Così Carlo Alberto prima promise l’appoggio alla cospirazione e poi fece marcia indietro. Ma troppo tardi. La prima conseguenza della rivolta fu l’abdicazione di Vittorio Emanuele I in favore di Carlo Felice che, trovandosi a Modena, nominò Carlo Alberto reggente. Gli insorti chiesero la Costituzione e Carlo Alberto la concesse, fatta salva l’approvazione del re. Che, infatti, non ci fu: Carlo Felice sconfessò Carlo Alberto e gli intimò di ritirarsi a Novara. Ma ancora una volta il reggente si dimostrò ambiguo: prima si schierò con i rivoluzionari e nominò Santorre di Santarosa ministro della Guerra, e poi la notte del 21 marzo li abbandonò, ritirandosi nella fortezza di Novara. Di conseguenza, mentre gli austriaci entravano a Napoli, un altro corpo di spedizione asburgico venne inviato per dar manforte al maresciallo de La Tour in Piemonte. Le forze ribelli guidate da Santarosa nulla potettero.

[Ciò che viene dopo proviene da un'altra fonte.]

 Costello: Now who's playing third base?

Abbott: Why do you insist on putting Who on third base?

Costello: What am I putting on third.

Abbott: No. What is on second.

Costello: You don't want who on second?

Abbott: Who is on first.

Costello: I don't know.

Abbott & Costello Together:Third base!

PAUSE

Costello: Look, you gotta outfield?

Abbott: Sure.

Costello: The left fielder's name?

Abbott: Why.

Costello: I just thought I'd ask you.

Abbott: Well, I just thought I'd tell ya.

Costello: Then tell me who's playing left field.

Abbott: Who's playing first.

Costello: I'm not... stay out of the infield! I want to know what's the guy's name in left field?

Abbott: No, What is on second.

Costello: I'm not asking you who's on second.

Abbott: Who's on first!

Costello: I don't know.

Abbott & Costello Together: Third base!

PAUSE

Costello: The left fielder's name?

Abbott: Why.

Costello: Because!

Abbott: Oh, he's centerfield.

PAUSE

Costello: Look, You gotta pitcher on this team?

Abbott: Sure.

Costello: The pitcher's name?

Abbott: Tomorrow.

La rivoluzione era finita. Avanzava la reazione. Una dura reazione, quella che non c’era stata subito dopo il Congresso di Vienna. Carlo Felice epurò l’esercito, chiuse l’università, fece eseguire condanne a morte, a Modena furono giustiziati nove carbonari, tra i quali il prete Giuseppe Andreoli. Sì, perché la caratteristica dei moti del 1820-21 è il coinvolgimento del clero rivoluzionario: i sacerdoti, soprattutto nelle province, aderirono alla Carboneria, nella quale videro il mezzo per il miglioramento della loro vita sociale e la conferma della fede cattolica riformata per via costituzionale. Non a caso tra i deputati del Parlamento del Regno delle Due Sicilie furono eletti nove sacerdoti, tra cui l’arcidiacono Giuseppe Desiderio, il prete Mariano Semmola e il cardinale Giuseppe Firrao. Il Risorgimento passava anche (e soprattutto) attraverso l’esigenza di una riforma religiosa.